How to give the BEST speech or presentation in English


Do you have to make a speech or do a presentation? Are you nervous? Do you need some help? I

can help you. Hello. My name is Ronnie. I'm going to teach you a couple of tips and a

couple of ways to help you when you have to do a scary presentation or speech.

When I was younger -- when I was really young, I had to do speeches every year in elementary

school and high school -- I don't remember. I don't remember high school, okay? I do remember,

specifically, in elementary school, every year, we had to do speeches. Guess what, ladies

and gentlemen. You are looking at the grade 3 speech champion of Memorial school. Thank

you. Thank you. Look what I am today.

So when I was in grade 3, I made the best speech in my class. I went on to do the speech

in the auditorium or the gymnasium. I won first place. Oh, yeah. I won a book. I don't

like books. I was like, "I got a book. Thanks." I was eight years old. I wrote a speech. I

delivered the speech, and I won. I'm going to teach you what I know. This isn't a foolproof

way, but this is how I to it. And maybe, this will work for you.

How to make a speech or presentation. Speeches and presentation are, of course, different.

Speeches are more what you want to tell people about an interesting topic. And presentations

are usually more work-based. But sometimes, they overlap. Sometimes, in schools, you have

to do a speech, and also you will probably have to make a presentation about maybe a

boring topic that the teacher gives you like World War II. How mundane.

So the very first thing that I'm going to tell you is how to actually form or make a

decent speech. Sometimes, this is unavoidable. But maybe, if you can, choose a good or interesting

topic. When I say interesting or good, the only person that needs to think this is interesting

is you -- me -- you. If you have a wide-open topic, for example, your history teacher goes,

"World War II." You go, "oh, god. Okay. Well, I know the history of World War II and the

terrible Hitler, and all this stuff went down." So what you're going to do is you're going

to try to choose a different angle, a different topic or a different way to present the information

that no one's heard about before.

So if you have the opportunity to choose your own topic and the teacher doesn't give it

to you, wide-open spaces. Choose what you like. What's your hobby? What's your passion?

What do you like to talk about? Choose that -- bam. Make a really interesting presentation

or speech. If you're excited about topic, then the other people will also feel you enthusiasm

or feel your excitement, and it will be a good speech or presentation. So one, choose

a good or interesting topic if you can.

No. 2, this is really important. If you are given a topic, I know it might be boring.

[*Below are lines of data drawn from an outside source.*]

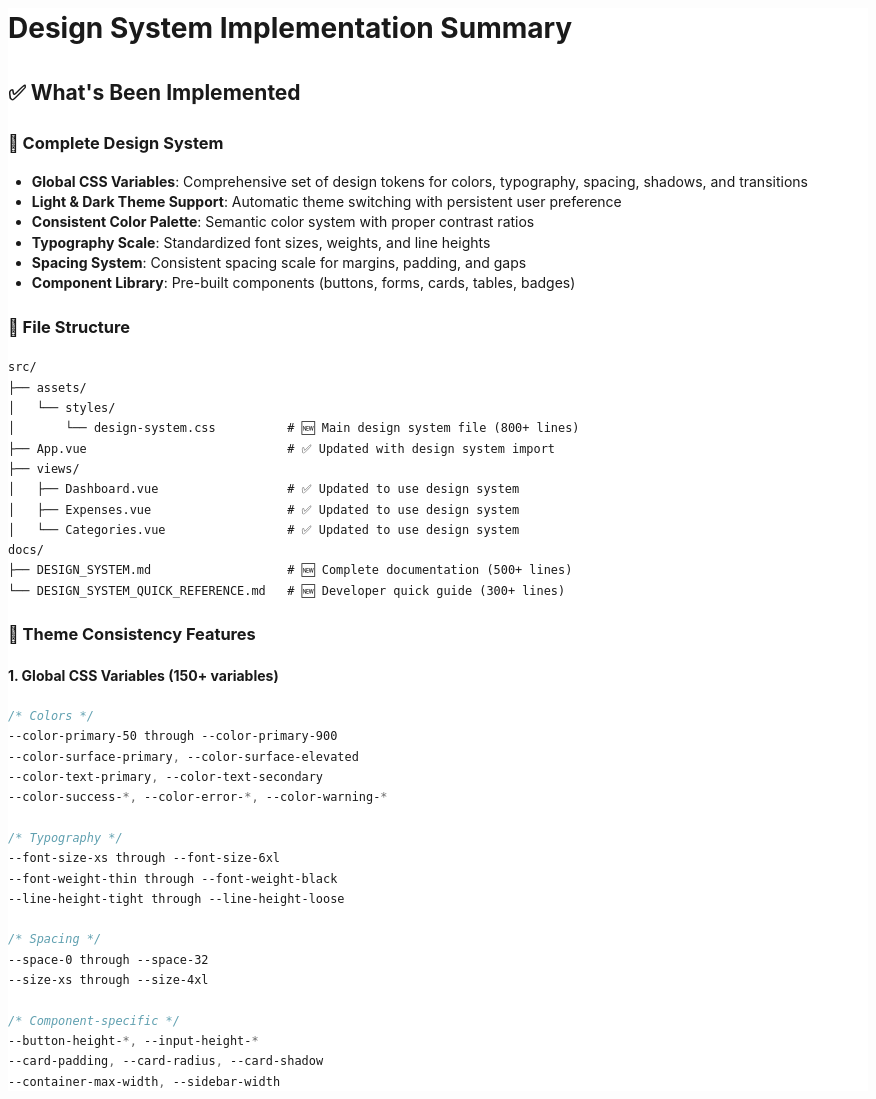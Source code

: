 # Design System Implementation Summary

## ✅ What's Been Implemented

### 🎨 Complete Design System
- **Global CSS Variables**: Comprehensive set of design tokens for colors, typography, spacing, shadows, and transitions
- **Light & Dark Theme Support**: Automatic theme switching with persistent user preference
- **Consistent Color Palette**: Semantic color system with proper contrast ratios
- **Typography Scale**: Standardized font sizes, weights, and line heights
- **Spacing System**: Consistent spacing scale for margins, padding, and gaps
- **Component Library**: Pre-built components (buttons, forms, cards, tables, badges)

### 📁 File Structure
```
src/
├── assets/
│   └── styles/
│       └── design-system.css          # 🆕 Main design system file (800+ lines)
├── App.vue                            # ✅ Updated with design system import
├── views/
│   ├── Dashboard.vue                  # ✅ Updated to use design system
│   ├── Expenses.vue                   # ✅ Updated to use design system
│   └── Categories.vue                 # ✅ Updated to use design system
docs/
├── DESIGN_SYSTEM.md                   # 🆕 Complete documentation (500+ lines)
└── DESIGN_SYSTEM_QUICK_REFERENCE.md   # 🆕 Developer quick guide (300+ lines)
```

### 🌈 Theme Consistency Features

#### 1. Global CSS Variables (150+ variables)
```css
/* Colors */
--color-primary-50 through --color-primary-900
--color-surface-primary, --color-surface-elevated
--color-text-primary, --color-text-secondary
--color-success-*, --color-error-*, --color-warning-*

/* Typography */
--font-size-xs through --font-size-6xl
--font-weight-thin through --font-weight-black
--line-height-tight through --line-height-loose

/* Spacing */
--space-0 through --space-32
--size-xs through --size-4xl

/* Component-specific */
--button-height-*, --input-height-*
--card-padding, --card-radius, --card-shadow
--container-max-width, --sidebar-width
```
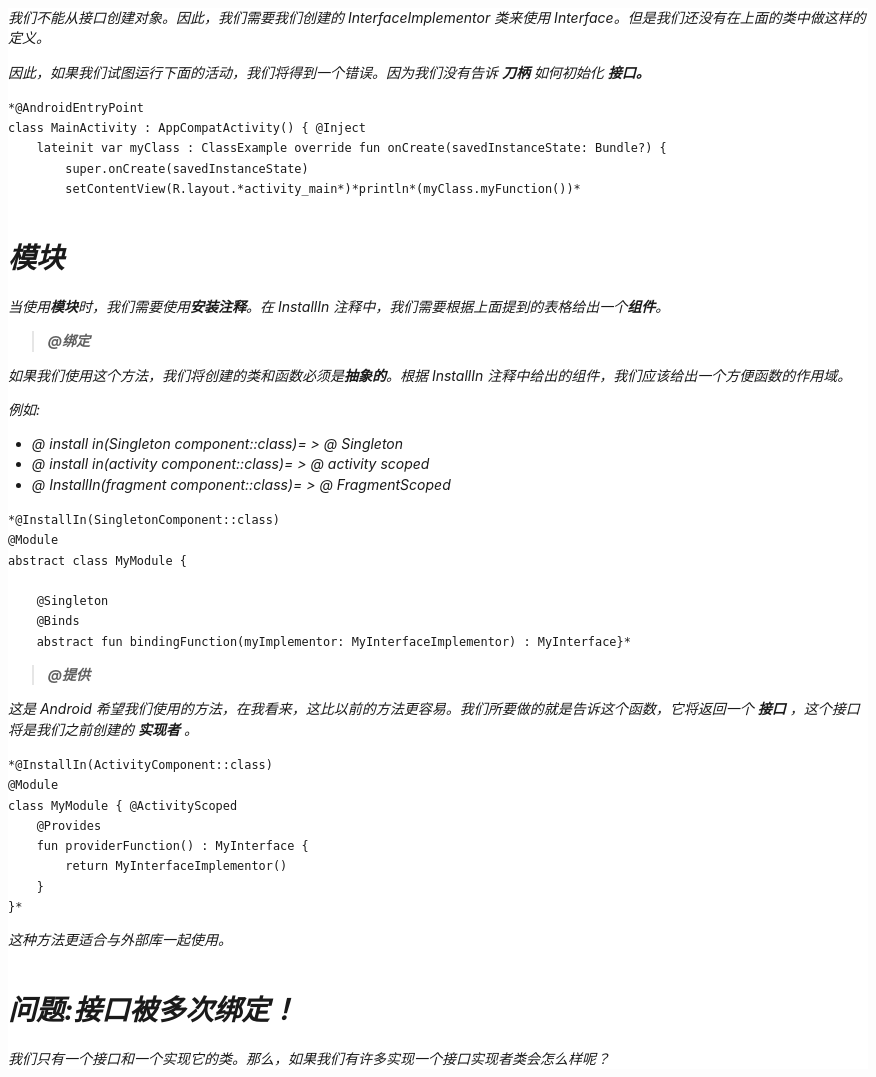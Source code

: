 *我们不能从接口创建对象。因此，我们需要我们创建的 InterfaceImplementor 类来使用 Interface。但是我们还没有在上面的类中做这样的定义。*

*因此，如果我们试图运行下面的活动，我们将得到一个错误。因为我们没有告诉 ***刀柄*** 如何初始化 ***接口。****

```
*@AndroidEntryPoint
class MainActivity : AppCompatActivity() { @Inject
    lateinit var myClass : ClassExample override fun onCreate(savedInstanceState: Bundle?) {
        super.onCreate(savedInstanceState)
        setContentView(R.layout.*activity_main*)*println*(myClass.myFunction())*
```

# *模块*

*当使用**模块**时，我们需要使用**安装注释**。在 InstallIn 注释中，我们需要根据上面提到的表格给出一个**组件**。*

> ***@绑定***

*如果我们使用这个方法，我们将创建的类和函数必须是**抽象的**。根据 InstallIn 注释中给出的组件，我们应该给出一个方便函数的作用域。*

*例如:*

*   *@ install in(Singleton component::class)= > @ Singleton*
*   *@ install in(activity component::class)= > @ activity scoped*
*   *@ InstallIn(fragment component::class)= > @ FragmentScoped*

```
*@InstallIn(SingletonComponent::class)
@Module
abstract class MyModule {

    @Singleton
    @Binds
    abstract fun bindingFunction(myImplementor: MyInterfaceImplementor) : MyInterface}*
```

> ***@提供***

*这是 Android 希望我们使用的方法，在我看来，这比以前的方法更容易。我们所要做的就是告诉这个函数，它将返回一个 ***接口*** ，这个接口将是我们之前创建的 ***实现者*** 。*

```
*@InstallIn(ActivityComponent::class)
@Module
class MyModule { @ActivityScoped
    @Provides
    fun providerFunction() : MyInterface {
        return MyInterfaceImplementor()
    }
}*
```

*这种方法更适合与外部库一起使用。*

# *问题:接口被多次绑定！*

*我们只有一个接口和一个实现它的类。那么，如果我们有许多实现一个接口实现者类会怎么样呢？*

Know your topic, or know your content. Nowadays, you can just go on the web, the good old website

-- the Internet -- and you can blob the information off of Wikipedia or off of any kind of web

page that you want, throw together the speech, stand up in front of everyone staring at you,

yabber, yabber, yabber, jabber, jabber jabber. Then, at the end of it -- thank god it's over

-- someone's going to ask you a question. "Oh, god. I don't know the answer" -- because

you didn't research it. You just copied and pasted off the Internet. You can do that,

whisk through it, ask a question, "I don't know." Speech is done. But if you have to

do this for work, if your boss gives you a presentation or a speech to do for work, this

is really important. Know your stuff. Know, maybe, what the people are going to ask you.

Think of questions you would ask someone giving the same speech. As long as you know the information,

your confidence is going to go like I this. Your nervousness or your anxiety is going

to go like this. If you're confident, you know the topic, you know in and out everything

about it, you're going to be the expert on it, and it's going to rock. Okay?

Next one. Know your audience. Who are you talking to? Are you going to be speaking to

people from other countries? Does everyone know and understand your language? Or are

some people from different countries and have a hard time knowing your language or don't

really know. Or you have to make a presentation in English, and English is not your first

language. Cool. Don't worry about it. Relax. Take your time. But know who you're talking

to. If you have to do a speech to people who are children, you have to use vocabulary and

language that the children know. You also have to talk to them in a way where they understand

and respect you. If you're doing a business presentation and it has to be really, really

formal, so do you. You have to know what you want the people to get out of it, and you

have to know who the people are. Really important.

Next one. Just to make it more interesting, just so nobody falls asleep, starts drooling,

use, if you can, props. So "props" are things like -- oh, I don't know -- some paper towel.

Or a lot of the times when you're doing presentations, you have a beautiful computer. Use some slides.

Use some pictures. Anything to hold the person's interest during the speech or during the presentation.

If there is one person just talking, guess what? I'm going to turn off. I'm going to

be so bored, and I'm not going to listen anymore. Try and make the content with pictures or

slides or props or something. Something to make it different from other people.

Next one. Do you like making presentations? No? What about speeches? Do you like speeches?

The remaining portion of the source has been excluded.